Ever misdiagnose a cry for hunger as a cry for a nap? Or fallen asleep while draped over the side of a co-sleeper, feeding an infant at 3am? Ever thought “I can’t do this” only to discover that you can do much more than you give yourself credit?? Am I just talking about my self?? In any case, these past 8 months of motherhood have been an amazing experience but definitely full of lessons, trials & errors, and at times very funny mishaps (that we can laugh at now).

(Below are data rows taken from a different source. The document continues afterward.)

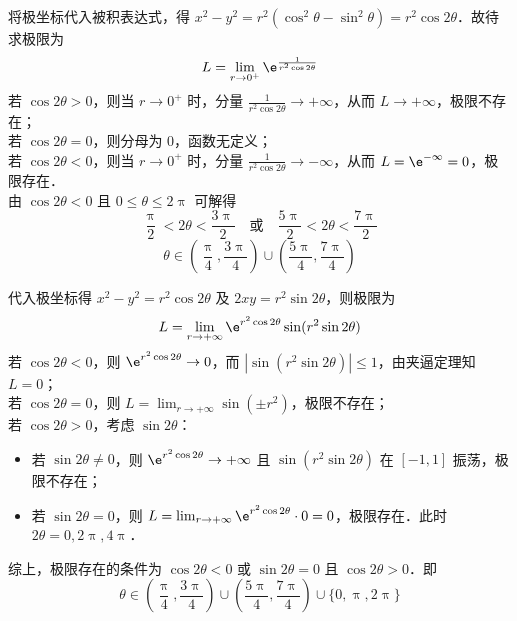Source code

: \begin{solution}

    将极坐标代入被积表达式，得 $x^2 - y^2 = r^2(\cos^2 \theta - \sin^2 \theta) = r^2 \cos 2\theta$．故待求极限为
    \begin{equation}
        L = \lim_{r \to 0^+} \e^{\frac{1}{r^2 \cos 2\theta}}
    \end{equation}
    若 $\cos 2\theta > 0$，则当 $r \to 0^+$ 时，分量 $\frac{1}{r^2 \cos 2\theta} \to +\infty$，从而 $L \to +\infty$，极限不存在；\\
    若 $\cos 2\theta = 0$，则分母为 $0$，函数无定义；\\
    若 $\cos 2\theta < 0$，则当 $r \to 0^+$ 时，分量 $\frac{1}{r^2 \cos 2\theta} \to -\infty$，从而 $L = \e^{-\infty} = 0$，极限存在．\\
    由 $\cos 2\theta < 0$ 且 $0 \leqslant \theta \leqslant 2\uppi$ 可解得
    \begin{equation}
        \frac{\uppi}{2} < 2\theta < \frac{3\uppi}{2} \quad \text{或} \quad \frac{5\uppi}{2} < 2\theta < \frac{7\uppi}{2}
    \end{equation}
    \begin{equation}
        \boxed{\theta \in \left( \frac{\uppi}{4}, \frac{3\uppi}{4} \right) \cup \left( \frac{5\uppi}{4}, \frac{7\uppi}{4} \right)}
    \end{equation}


    代入极坐标得 $x^2 - y^2 = r^2 \cos 2\theta$ 及 $2xy = r^2 \sin 2\theta$，则极限为
    \begin{equation}
        L = \lim_{r \to +\infty} \e^{r^2 \cos 2\theta} \sin(r^2 \sin 2\theta)
    \end{equation}
    若 $\cos 2\theta < 0$，则 $\e^{r^2 \cos 2\theta} \to 0$，而 $|\sin(r^2 \sin 2\theta)| \leqslant 1$，由夹逼定理知 $L = 0$；\\
    若 $\cos 2\theta = 0$，则 $L = \lim_{r \to +\infty} \sin(\pm r^2)$，极限不存在；\\
    若 $\cos 2\theta > 0$，考虑 $\sin 2\theta$：
    \begin{itemize}
        \item 若 $\sin 2\theta \neq 0$，则 $\e^{r^2 \cos 2\theta} \to +\infty$ 且 $\sin(r^2 \sin 2\theta)$ 在 $[-1, 1]$ 振荡，极限不存在；
        \item 若 $\sin 2\theta = 0$，则 $L = \lim_{r \to +\infty} \e^{r^2 \cos 2\theta} \cdot 0 = 0$，极限存在．此时 $2\theta = 0, 2\uppi, 4\uppi$．
    \end{itemize}
    综上，极限存在的条件为 $\cos 2\theta < 0$ 或 $\sin 2\theta = 0$ 且 $\cos 2\theta > 0$．即
    \begin{equation}
        \boxed{\theta \in \left( \frac{\uppi}{4}, \frac{3\uppi}{4} \right) \cup \left( \frac{5\uppi}{4}, \frac{7\uppi}{4} \right) \cup \{0, \uppi, 2\uppi\}}
    \end{equation}
\end{solution}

Starting today and for the next couple months, I will be blogging once a week about being a parent with quadriplegia: the ups, the downs, and the unexpected benefits and challenges. I welcome your stories, comments, questions and suggestions. If you’re a parent with a disability or a spouse of one, please send me your stories and own lessons learned!

And now, on to the series, Parenting: So many lessons, so little time


Forward Motion: Wrapping my mind around parenthood

I remember the moment when I decided that I wanted to have a child. I was with my mother on vacation and we stopped in at one of those malls with an ice-skating rink. On the ice, there just happened to be a group of kindergarten-age little boys dressed up in hockey uniforms, shimmying and sliding and falling on their butts. It was the most adorable thing I had seen in a long time. I had made up my mind at that moment that parenthood was something I wanted to experience with my husband and I.

I hadn’t had any fear regarding that decision until that little plus sign showed up. Then the only thought that went through my head for a good couple hours after was “oooh sh*t.” I had no idea what I had got myself in to. The pregnancy went well (with the exception of some challenges, which I will probably blog about later) and in no time at all, we were welcoming our new little son to this great big world.

Parenting with a disability, as I am discovering, is one heck of a teaching tool for how to become a better person. It can show you what you are really capable of when you think you are at the end of you rope; it can teach you to trust in your abilities when you think you’re about to fail; and it helps you to be humble and acknowledge when it is time to say “I might need some help.” Most of all, parenting is the greatest experience I could have ever hoped for. I have learned the most from other mothers, both with disabilities and without, and we all seem to come up with similar gems of wisdom, no matter our ability.

Mommy Lesson #1) When there’s a will, there’s a way!

I am a mother with a disability- Kind of incredible in and of itself. I use a wheelchair to get around, I have limited use of my hands, poor balance, and yet, I am a mother. I did jump into it with a little bit of arrogance, thinking that it would be easier than what it is but I’ve discovered that the same mantra I used to motivate myself in the early years of using a wheelchair, applies here. When there is a will, there is a way!

As everyone has discovered at some time in their lives, the Way may not exactly be what one expected. The Way may be Wait (as in, be patient), or Rest (as in, recharge your batteries), or the Way may be “Just Do It!” Or sometimes the Way is Help. Whichever Way fate chooses, when you let your Will direct your motion, there is nothing you can’t achieve. Nothing has driven this lesson home to me more than being a parent.

So, if you find that you are running in to wall after wall, maybe it’s time to change your path. It’s time to seek advice, think critically, or just break yourself out of the funk. One big life lesson I have learned is that if you change your attitude, the world around you will change, too.